Ils t’ont vêtu d’habits verts lorsque tu voulais en mettre des rouges, d’habits d’été lorsqu’il aurait fallu ceux d’hiver, quand tu voulais marcher, ils t’obligeaient à courir, quand tu voulais courir, ils t’obligeaient à marcher, quand tu voulais la paix, ils ne te l’ont pas laissée, quand tu voulais crier, ils t’ont bâillonné. Tu les as toujours observés, aussi loin que tu puisses te souvenir, tu as perçu et étudié leur duplicité et tu leur as toujours répété qu’ils étaient condamnés, ce dont ils ne voulaient pas prendre conscience, même s’ils savaient pertinemment qu’ils étaient condamnés, pendant tout ce temps où je les ai observés, jusqu’à aujourd’hui. Qu’ils étaient, quoi qu’ils en disent, des êtres sans gêne, sans scrupule, extrêmement dangereux. Ils m’accusaient alors, en quelque sorte, de dire la vérité. Mais si je leur disais de temps en temps qu’ils étaient beaux, intelligents, ce qui était aussi la vérité, ils m’accusaient de mentir. De sorte que, tout au long de ma vie, ils m’ont tantôt reproché de dire la vérité, tantôt de mentir, et très souvent de dire la vérité et de mentir, m’accusant au fond, depuis que je suis né, de dire la vérité et le mensonge, tout comme moi, depuis que je suis né, les accuse de dire le mensonge et la vérité.

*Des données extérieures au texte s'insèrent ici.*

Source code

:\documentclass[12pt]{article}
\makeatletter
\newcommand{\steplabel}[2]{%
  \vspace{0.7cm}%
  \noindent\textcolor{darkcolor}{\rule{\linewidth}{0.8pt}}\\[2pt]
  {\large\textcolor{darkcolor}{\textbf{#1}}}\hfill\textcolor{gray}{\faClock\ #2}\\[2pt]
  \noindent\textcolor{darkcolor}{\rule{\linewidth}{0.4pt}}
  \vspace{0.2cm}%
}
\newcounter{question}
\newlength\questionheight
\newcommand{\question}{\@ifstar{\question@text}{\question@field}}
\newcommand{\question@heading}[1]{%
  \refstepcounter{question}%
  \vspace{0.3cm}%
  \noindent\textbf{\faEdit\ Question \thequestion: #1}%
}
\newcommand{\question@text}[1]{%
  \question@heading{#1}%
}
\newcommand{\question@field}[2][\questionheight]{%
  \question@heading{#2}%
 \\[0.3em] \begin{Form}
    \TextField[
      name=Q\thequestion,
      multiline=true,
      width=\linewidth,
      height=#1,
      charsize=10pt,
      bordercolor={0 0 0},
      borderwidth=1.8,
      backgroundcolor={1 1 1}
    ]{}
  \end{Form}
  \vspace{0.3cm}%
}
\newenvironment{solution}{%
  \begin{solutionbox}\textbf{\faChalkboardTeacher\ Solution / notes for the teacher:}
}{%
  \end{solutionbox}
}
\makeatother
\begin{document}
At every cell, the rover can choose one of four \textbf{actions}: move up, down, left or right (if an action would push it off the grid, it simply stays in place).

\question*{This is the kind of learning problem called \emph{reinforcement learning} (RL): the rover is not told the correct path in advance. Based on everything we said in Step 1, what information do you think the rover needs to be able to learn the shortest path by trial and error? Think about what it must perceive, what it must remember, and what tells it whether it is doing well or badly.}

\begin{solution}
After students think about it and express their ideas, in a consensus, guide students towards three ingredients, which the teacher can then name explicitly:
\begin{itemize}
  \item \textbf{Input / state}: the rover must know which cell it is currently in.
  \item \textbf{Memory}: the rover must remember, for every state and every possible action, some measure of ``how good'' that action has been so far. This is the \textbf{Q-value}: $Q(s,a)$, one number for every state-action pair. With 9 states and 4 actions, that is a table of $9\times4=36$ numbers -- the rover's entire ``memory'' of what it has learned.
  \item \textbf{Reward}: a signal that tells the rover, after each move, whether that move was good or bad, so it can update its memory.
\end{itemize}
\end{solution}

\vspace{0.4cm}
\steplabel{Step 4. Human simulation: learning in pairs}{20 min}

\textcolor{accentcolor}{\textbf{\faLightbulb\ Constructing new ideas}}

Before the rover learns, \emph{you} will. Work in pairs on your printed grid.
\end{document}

Je peux dire ce que je veux, ils me reprochent soit la vérité soit le mensonge, et souvent ils ne savent plus très bien eux-mêmes s’ils sont en train de m’accuser de la vérité ou du mensonge, tout comme moi-même souvent je ne sais plus si je suis en train de les accuser du mensonge ou de la vérité, parce que dans mon mécanisme accusatoire, qui entre-temps a dégénéré en véritable maladie accusatoire, je ne peux plus distinguer s’il s’agit de vérité ou de mensonge, pas plus qu’eux ne peuvent les distinguer chez moi. Si autrefois j’avais une peur mortelle en prenant un carré de sucre dans le sucrier de la salle à manger, j’ai aujourd’hui une peur mortelle de prendre un livre dans la bibliothèque, et une peur plus fatale encore si de surcroît il s’agit d’un livre philosophique, comme hier soir. J’ai toujours aimé Montaigne comme personne. Toujours je me suis réfugié auprès de mon Montaigne lorsque j’éprouvais cette peur mortelle. J’ai laissé Montaigne me guider et me conduire, me mener et me séduire. Montaigne a toujours été mon sauveur et mon secours. Quand bien même j’ai fini par me défier des autres, de ma pléthorique famille philosophique, qu’en réalité je devrais plutôt qualifier de pléthorique famille philosophique française, qui n’a jamais compté que quelques cousins et cousines venus d’Allemagne ou d’Italie, rapidement disparus qui plus est, Montaigne est toujours resté pour moi une sorte de refuge.
Je n’ai jamais eu ni père ni mère, mais j’ai toujours eu mon Montaigne. Mes géniteurs, que je ne saurais qualifier de père et de mère, m’ont rejeté dès l’origine, et j’ai tôt fait de tirer les conséquences de ce rejet, me réfugiant tout droit dans les bras de mon Montaigne, voilà la vérité. Montaigne, me suis-je toujours dit, est à la tête d’une famille philosophique extraordinairement prolifique, mais jamais je n’ai aimé les membres de cette famille philosophique autant que son chef, mon cher Montaigne.